Sherman Estate: (Un)sealing Probate Files at the Supreme Court of Canada


In October, we commented on the case of murdered Toronto billionaires, Barry and Honey Sherman, which was on appeal to the Supreme Court of Canada. Today, in Sherman Estate v. Donovan, 2021 SCC 25,  the Supreme Court of Canada lifted the sealing orders that had been in place over the Shermans’ estate files. This means that the public can access the Sherman Estate files at the Court registry, even though the perpetrator(s) of the crime, and their motives, if any, remain unknown.

Estate Trustees’ Arguments

At issue before the Supreme Court of Canada was whether the privacy and safety concerns alleged by the Estate Trustees were made out, and if so, whether these were sufficient to override the open court principle. The Estate Trustees sought to have privacy, in and of itself, recognized as an important public interest. They also argued that there was sufficient evidence to allow the Court to infer that there was a serious risk of harm, and that court openness was less important in the circumstances of the case, namely, an “administrative” probate proceeding.

Justice Kasirer, for a unanimous Court, held that the open court principle applies with equal force to probate proceedings, and that although privacy concerns can form the basis of a sealing order, the Estate Trustees had not established that one was required in the circumstances.

Probate Proceedings are Judicial Proceedings

The Supreme Court affirmed that the open court principle is engaged by all judicial proceedings, whatever their nature. In doing so, the Court rejected the Estate Trustees’ contention that probate proceedings did not engage the open court principle, and that there is no public value in the openness of such proceedings:

[44]  … The certificates the Trustees sought from the court are issued under the seal of that court, thereby bearing the imprimatur of the court’s authority. The court’s decision, even if rendered in a non‑contentious setting, will have an impact on third parties, for example by establishing the testamentary paper that constitutes a valid will (see Otis v. Otis (2004), 7 E.T.R. (3d) 221 (Ont. S.C.), at paras. 23‑24). Contrary to what the Trustees argue, the matters in a probate file are not quintessentially private or fundamentally administrative. Obtaining a certificate of appointment of estate trustee in Ontario is a court proceeding and the fundamental rationale for openness — discouraging mischief and ensuring confidence in the administration of justice through transparency — applies to probate proceedings and thus to the transfer of property under court authority and other matters affected by that court action.

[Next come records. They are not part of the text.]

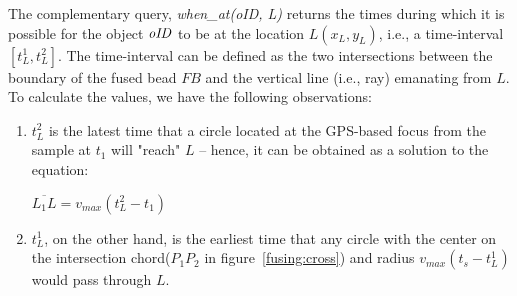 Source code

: 
The complementary query, \textit{when\_at(oID, L)} returns the times during which it is possible for the object ${\it oID}$ to be at the location $L(x_L, y_L)$, i.e., a time-interval $[t_L^1, t_L^2]$. The time-interval can be defined as the two intersections between the boundary of the fused bead $FB$ and the vertical line (i.e., ray) emanating from $L$. To calculate the values, we have the following observations:

\begin{enumerate}

\item $t_L^2$ is the latest time that a circle located at the GPS-based focus from the sample at $t_1$ will "reach" $L$ -- hence, it can be obtained as a solution to the equation:

$\overline{L_1L} = v_{max} (t_L^2 - t_1)$

\item $t_L^1$, on the other hand, is the earliest time that any circle with the center on the intersection chord($P_{1}P_{2}$ in figure~\ref{fusing:cross}) and radius $v_{max} (t_s - t_L^1)$  would pass through $L$. 

\end{enumerate}

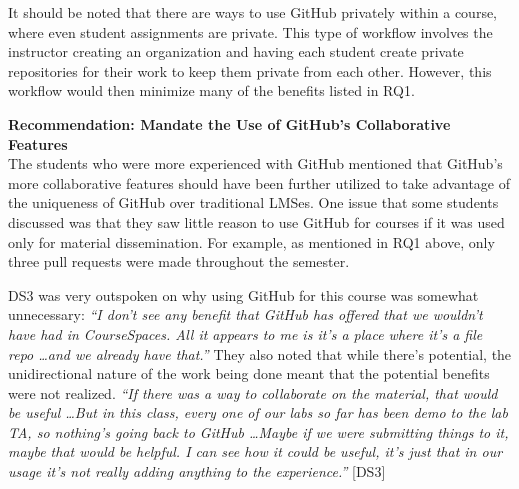 

It should be noted that there are ways to use GitHub privately within a course, where even student assignments are private. This type of workflow involves the instructor creating an organization and having each student create private repositories for their work to keep them private from each other. However, this workflow would then minimize many of the benefits listed in RQ1.

\textbf{Recommendation: Mandate the Use of GitHub's Collaborative Features} \\
The students who were more experienced with GitHub mentioned that GitHub's more collaborative features should have been further utilized to take advantage of the uniqueness of GitHub over traditional LMSes. One issue that some students discussed was that they saw little reason to use GitHub for courses if it was used only for material dissemination. For example, as mentioned in RQ1 above, only three pull requests were made throughout the semester.

DS3 was very outspoken on why using GitHub for this course was somewhat unnecessary: \textit{``I don't see any benefit that GitHub has offered that we wouldn't have had in CourseSpaces. All it appears to me is it's a place where it's a file repo \ldots and we already have that.''} They also noted that while there's potential, the unidirectional nature of the work being done meant that the potential benefits were not realized. \textit{``If there was a way to collaborate on the material, that would be useful \ldots But in this class, every one of our labs so far has been demo to the lab TA, so nothing's going back to GitHub \ldots Maybe if we were submitting things to it, maybe that would be helpful. I can see how it could be useful, it's just that in our usage it's not really adding anything to the experience.''} [DS3] %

Although probate is not always required for transfers of wealth on death, such as with beneficiary designations on insurance designations, this did not change the open court character of probate proceedings. As a result, the Estate Trustees were required to meet the test for showing that court openness should be limited.

Open Court versus Privacy

Sherman Estate required the Court to balance two important values. As observed by Justice Kasirer, “The right of privacy is not absolute; the open court principle is not without exceptions” (para. 31).

The open court principle has constitutional status in Canada. It is protected by s. 2(b) freedom of expression, and is essential to Canadian democracy. Limits on this principle have been recognized sparingly, and with an eye to preserving the presumption in favour of justice proceeding in the open.

While privacy is also a fundamental part of a free and democratic society, giving effect to the presumption of openness means recognizing that individual sensibilities and personal discomfort associated with participating in judicial proceedings is unlikely to justify shutting the public out of the Court.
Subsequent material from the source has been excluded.